**** Supplied records

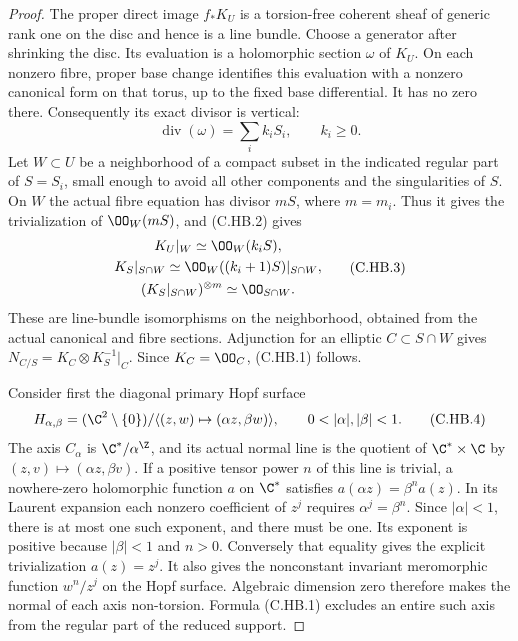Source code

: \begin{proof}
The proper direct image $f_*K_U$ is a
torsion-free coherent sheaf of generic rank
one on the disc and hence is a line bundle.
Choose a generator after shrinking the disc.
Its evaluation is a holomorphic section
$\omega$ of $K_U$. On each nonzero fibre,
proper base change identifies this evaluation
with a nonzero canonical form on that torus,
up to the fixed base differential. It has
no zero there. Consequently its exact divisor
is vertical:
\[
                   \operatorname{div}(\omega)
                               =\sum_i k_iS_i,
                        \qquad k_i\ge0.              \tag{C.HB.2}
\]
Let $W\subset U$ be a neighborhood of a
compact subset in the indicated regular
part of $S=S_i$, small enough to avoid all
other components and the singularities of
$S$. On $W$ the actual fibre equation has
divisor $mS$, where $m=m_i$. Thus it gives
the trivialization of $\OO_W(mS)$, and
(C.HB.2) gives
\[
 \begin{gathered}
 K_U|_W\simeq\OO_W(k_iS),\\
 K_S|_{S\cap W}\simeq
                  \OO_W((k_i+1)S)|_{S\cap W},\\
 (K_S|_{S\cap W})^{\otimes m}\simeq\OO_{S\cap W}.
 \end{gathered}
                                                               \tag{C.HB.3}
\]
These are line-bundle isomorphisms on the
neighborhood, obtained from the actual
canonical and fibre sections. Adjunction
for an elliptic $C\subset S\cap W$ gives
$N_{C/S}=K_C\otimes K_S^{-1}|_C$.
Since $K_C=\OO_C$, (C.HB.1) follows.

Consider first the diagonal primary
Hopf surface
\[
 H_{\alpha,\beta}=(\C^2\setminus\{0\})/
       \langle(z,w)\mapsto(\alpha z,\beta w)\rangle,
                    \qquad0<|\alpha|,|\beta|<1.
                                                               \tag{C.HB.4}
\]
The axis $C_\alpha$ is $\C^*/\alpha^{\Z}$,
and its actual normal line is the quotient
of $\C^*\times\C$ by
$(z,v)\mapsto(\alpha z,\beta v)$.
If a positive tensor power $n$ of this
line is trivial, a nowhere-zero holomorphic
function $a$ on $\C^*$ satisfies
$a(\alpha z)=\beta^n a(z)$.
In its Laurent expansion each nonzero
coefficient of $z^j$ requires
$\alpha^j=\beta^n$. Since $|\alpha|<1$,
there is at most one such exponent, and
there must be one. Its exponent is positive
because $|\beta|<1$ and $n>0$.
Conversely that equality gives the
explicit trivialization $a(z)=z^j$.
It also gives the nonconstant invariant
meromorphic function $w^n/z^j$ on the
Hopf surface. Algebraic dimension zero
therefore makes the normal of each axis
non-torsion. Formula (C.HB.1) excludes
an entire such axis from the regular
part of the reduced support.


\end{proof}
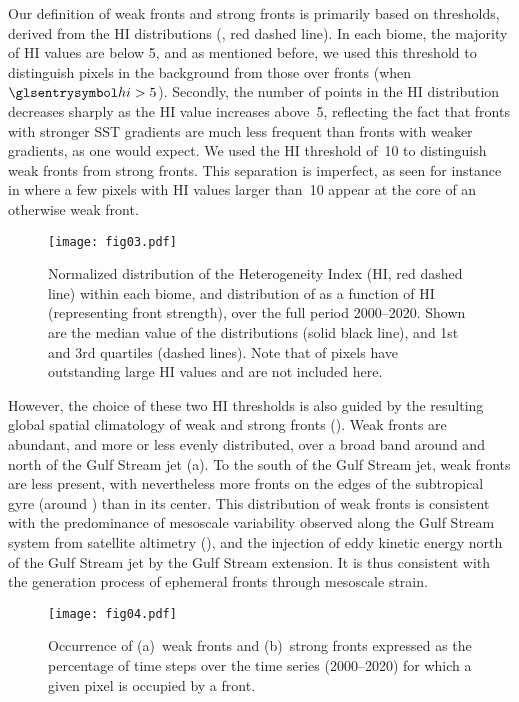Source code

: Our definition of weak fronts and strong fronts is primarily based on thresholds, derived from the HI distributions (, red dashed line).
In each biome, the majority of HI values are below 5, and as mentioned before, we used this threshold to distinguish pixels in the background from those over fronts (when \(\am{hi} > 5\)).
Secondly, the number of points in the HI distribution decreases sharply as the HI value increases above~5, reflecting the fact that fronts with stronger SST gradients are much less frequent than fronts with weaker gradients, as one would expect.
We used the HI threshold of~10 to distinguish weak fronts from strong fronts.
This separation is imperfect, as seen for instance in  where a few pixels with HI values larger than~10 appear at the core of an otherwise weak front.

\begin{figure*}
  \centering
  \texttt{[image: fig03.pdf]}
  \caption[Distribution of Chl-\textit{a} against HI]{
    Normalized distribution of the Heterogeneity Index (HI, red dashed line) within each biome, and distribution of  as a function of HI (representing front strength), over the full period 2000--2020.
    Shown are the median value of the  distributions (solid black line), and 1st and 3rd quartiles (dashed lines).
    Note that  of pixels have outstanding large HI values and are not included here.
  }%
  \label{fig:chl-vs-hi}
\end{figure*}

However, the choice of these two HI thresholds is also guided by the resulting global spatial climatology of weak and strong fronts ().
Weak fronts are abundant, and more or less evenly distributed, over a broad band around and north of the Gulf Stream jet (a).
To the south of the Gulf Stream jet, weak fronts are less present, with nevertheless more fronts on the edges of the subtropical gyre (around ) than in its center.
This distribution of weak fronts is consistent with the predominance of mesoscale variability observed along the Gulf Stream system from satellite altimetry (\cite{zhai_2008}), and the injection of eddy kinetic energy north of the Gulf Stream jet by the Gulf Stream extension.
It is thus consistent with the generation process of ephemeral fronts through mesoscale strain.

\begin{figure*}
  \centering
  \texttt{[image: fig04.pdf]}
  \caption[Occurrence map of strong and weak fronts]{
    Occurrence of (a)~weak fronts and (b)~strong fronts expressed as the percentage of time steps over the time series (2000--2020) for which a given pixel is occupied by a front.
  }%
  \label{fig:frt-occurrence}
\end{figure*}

********
**** Supplied records

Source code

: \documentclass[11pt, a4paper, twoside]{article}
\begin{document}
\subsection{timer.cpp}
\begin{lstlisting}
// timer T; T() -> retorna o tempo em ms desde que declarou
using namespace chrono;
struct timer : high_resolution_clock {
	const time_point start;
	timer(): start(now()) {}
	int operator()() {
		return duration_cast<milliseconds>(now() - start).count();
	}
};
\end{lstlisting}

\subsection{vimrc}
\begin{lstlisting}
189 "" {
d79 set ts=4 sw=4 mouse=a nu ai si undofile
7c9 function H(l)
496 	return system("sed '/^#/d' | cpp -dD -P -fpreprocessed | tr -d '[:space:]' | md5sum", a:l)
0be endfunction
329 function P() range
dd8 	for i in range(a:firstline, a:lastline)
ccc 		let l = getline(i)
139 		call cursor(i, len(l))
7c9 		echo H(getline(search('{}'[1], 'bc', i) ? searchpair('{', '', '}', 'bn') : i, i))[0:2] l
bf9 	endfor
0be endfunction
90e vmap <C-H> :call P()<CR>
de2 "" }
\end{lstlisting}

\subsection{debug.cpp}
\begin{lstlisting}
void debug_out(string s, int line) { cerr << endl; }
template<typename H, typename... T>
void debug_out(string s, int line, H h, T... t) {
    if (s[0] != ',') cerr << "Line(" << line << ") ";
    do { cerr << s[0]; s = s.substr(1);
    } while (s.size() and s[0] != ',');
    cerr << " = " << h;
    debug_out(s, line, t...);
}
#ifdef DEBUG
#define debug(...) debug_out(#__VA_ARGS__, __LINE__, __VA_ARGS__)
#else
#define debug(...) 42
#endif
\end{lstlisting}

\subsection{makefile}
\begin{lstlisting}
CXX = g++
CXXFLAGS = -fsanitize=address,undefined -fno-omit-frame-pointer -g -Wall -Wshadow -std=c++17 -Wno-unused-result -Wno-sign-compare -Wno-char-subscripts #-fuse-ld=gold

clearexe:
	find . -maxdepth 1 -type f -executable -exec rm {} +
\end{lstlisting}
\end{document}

********

**Task details**
The copy should hold only the lines from the one with "part of the reduced support." through the one with "In each biome, the", exactly as they stand above. Leave out the pictures.

**Task solution**
part of the reduced support.


\end{proof}
Source code

: Our definition of weak fronts and strong fronts is primarily based on thresholds, derived from the HI distributions (, red dashed line).
In each biome, the majority of HI values are below 5, and as mentioned before, we used this threshold to distinguish pixels in the background from those over fronts (when \(\am{hi} > 5\)).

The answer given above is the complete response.